Tabletop games, like any other game, need to be interesting. Every tabletop has its own setting, full of races, classes, weapons, cities, worlds, spells, and all sorts of other goodies that shape and mold it into its own universe. This is the key to generating a creative tabletop experience. Every game setting is a full universe, and within that universe are tons of people, creatures, and everything else that helps to define that world. There is no doubt that running a thorough tabletop game takes a certain skill set to achieve, and there are simple ideas and tools you can use to ensure your players are getting more than simply what’s in the core book.
Know Your (Knowledge of the) Setting
To start, research your source material. It’s not expected that a GM know everything about the system they’re running a game in. Take a look at Dungeon & Dragons v3.5, for instance. That system had 65 books. Sixty. Five. That’s a lot of content. But fear not; you’re not expected to know all of it. Even if you have a Collector in your group, it’s a safe bet that they can’t recite every prestige class or major artifact within the 3.5 universe. Therefore, keep it in the back of your mind that you don’t have to have an encyclopedic knowledge of your game.
That being said, make sure you know the part of the game you’ll be running. For example, if you’re running a campaign that uses a modern setting and choose the game to be in the city of Chicago, make sure you have plenty of material for the players to use in the city. Modern settings can be the easiest to use, as street maps and statistics are publicly available. If you’re running a game in a fantasy setting, chances are any city you choose will have some information listed in a supplement book. Work to know your own setting first, and it’ll be much easier to grow your creative ideas from that setting.
Reward Creativity from Your Players
As important as it is to give your game a detailed background, it’s also important that your players contribute to that atmosphere. A common GM trick is to award players with extra XP/karma/skill points for a well-developed character with back story, motives, and desires. Even if players are utilizing some avatar of themselves, it’s important that they document these character attributes to help keep their characters focused. This may take some assistance from the GM.
As the GM, you should be the one with some of the most knowledge on the setting and rules of the game. Make yourself available to your players as they are creating their characters.
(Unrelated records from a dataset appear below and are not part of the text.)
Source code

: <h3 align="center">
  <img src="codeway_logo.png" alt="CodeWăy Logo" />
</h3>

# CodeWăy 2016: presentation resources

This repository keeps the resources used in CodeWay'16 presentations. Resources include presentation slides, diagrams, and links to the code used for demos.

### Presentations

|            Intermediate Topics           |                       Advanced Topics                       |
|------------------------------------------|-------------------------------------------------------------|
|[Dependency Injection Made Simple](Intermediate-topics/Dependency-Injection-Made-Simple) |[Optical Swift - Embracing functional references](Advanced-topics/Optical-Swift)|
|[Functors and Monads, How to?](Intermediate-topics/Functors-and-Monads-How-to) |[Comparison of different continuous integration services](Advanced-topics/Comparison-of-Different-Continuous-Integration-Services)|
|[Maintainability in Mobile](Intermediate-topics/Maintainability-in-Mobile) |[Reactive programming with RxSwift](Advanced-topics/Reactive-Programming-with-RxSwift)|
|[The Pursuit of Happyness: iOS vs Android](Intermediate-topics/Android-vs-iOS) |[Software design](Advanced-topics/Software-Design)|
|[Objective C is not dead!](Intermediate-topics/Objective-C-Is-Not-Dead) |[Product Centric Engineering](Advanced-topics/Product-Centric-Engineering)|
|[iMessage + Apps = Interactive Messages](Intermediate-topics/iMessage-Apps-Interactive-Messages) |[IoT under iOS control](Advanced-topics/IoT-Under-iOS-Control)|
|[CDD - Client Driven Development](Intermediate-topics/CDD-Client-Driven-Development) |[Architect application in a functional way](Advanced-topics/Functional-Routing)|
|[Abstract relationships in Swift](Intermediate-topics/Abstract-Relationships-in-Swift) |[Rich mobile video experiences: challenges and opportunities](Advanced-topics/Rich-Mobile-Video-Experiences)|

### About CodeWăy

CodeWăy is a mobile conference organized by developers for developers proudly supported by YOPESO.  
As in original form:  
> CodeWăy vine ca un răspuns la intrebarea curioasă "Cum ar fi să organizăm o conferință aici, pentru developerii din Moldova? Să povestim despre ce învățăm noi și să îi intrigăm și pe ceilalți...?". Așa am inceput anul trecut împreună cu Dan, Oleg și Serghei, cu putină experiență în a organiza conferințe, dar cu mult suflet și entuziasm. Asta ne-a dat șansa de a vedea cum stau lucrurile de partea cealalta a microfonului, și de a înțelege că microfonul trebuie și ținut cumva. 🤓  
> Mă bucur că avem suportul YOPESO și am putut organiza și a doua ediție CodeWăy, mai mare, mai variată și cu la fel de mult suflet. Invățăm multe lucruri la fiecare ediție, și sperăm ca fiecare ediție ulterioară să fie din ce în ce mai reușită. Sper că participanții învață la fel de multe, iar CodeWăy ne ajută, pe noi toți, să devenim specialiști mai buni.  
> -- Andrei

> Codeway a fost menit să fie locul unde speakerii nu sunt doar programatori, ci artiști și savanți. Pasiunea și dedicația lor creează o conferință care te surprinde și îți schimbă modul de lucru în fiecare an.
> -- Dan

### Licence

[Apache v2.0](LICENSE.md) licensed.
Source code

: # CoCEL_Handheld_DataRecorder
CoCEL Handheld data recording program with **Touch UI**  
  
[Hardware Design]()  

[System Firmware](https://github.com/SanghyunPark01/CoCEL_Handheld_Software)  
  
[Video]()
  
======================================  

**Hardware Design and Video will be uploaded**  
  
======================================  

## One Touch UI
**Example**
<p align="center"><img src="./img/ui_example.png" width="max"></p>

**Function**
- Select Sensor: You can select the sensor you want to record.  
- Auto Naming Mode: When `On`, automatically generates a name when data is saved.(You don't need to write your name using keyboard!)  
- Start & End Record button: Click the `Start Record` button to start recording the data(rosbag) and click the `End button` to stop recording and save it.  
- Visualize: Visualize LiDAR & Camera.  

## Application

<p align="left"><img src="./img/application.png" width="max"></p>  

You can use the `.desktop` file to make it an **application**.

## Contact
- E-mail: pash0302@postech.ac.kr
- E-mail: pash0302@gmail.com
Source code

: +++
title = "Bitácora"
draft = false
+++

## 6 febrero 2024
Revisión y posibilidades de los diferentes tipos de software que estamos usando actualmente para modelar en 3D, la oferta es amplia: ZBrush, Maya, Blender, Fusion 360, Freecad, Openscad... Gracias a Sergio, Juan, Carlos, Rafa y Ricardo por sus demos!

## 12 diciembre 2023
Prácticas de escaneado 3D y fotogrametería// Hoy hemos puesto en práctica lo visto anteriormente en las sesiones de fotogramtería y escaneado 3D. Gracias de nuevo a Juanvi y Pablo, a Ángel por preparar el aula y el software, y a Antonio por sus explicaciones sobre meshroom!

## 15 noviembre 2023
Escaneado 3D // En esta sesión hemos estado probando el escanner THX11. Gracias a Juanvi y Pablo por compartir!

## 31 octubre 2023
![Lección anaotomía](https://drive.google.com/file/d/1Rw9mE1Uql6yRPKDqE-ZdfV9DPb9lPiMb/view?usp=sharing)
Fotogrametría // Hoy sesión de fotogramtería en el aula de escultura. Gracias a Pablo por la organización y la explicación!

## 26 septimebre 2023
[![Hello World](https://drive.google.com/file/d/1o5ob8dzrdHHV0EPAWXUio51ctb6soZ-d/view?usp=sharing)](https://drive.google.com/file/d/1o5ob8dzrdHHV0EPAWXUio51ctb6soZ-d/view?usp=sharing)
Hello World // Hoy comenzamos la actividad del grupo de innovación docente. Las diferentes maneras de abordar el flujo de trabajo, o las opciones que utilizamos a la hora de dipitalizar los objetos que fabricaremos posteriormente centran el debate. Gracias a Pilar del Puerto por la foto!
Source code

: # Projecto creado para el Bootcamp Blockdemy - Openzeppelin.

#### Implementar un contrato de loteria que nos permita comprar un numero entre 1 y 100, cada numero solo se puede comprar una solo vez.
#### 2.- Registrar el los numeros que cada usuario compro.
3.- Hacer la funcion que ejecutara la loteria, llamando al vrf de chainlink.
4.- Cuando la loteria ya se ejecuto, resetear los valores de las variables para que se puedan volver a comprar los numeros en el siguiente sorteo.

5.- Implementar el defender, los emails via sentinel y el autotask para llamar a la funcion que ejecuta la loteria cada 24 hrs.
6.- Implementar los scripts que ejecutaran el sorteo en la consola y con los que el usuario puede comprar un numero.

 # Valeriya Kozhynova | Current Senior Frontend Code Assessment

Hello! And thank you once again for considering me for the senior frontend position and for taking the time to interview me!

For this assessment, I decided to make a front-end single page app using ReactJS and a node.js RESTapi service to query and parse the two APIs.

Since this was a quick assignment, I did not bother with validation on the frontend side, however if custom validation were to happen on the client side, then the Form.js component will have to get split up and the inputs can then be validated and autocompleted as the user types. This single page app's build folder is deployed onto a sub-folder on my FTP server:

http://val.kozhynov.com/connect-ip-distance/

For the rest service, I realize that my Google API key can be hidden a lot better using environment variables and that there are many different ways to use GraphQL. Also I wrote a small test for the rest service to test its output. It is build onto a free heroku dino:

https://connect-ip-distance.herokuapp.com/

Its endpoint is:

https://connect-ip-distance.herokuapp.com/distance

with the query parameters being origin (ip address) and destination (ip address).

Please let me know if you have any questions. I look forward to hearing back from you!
A key part of character development is to make sure it’s reflected on their character sheets as well as in the player’s minds. The whole point of developing a back story is to make sure it’s depicted in their character’s game play. If a back story makes note of a formal education, for example, make sure the player’s character has the appropriate skills and attributes that would show that. Remember, you’ll be one of the people your players rely on for knowledge of the system. It’s important that you are able to assist your players to be as detailed and creative with their PCs as you are with your world building.
Don’t Let The Setting Restrict You
While I’m not suggesting that you insert robots into your Dark Sun campaign, remember that it’s still your world. There’s plenty of room for adaptation to make things better fit your campaign. Want to add more variety to your vampires in Shadowrun? Borrow some elements from White Wolf and give them bloodlines and covenants. Can’t find the right monster for your dungeon in the Bestiary? Find the next closest thing and make some changes. Don’t let the setting restrict your creativity, but at the same time, make sure to keep it balanced. If you need to adapt statistics and abilities in your games from other systems, make sure you have a quality understanding of the rules that cover those changes. The last thing you want to do is accidentally make an overpowered monster or antagonist; that only leads to problems.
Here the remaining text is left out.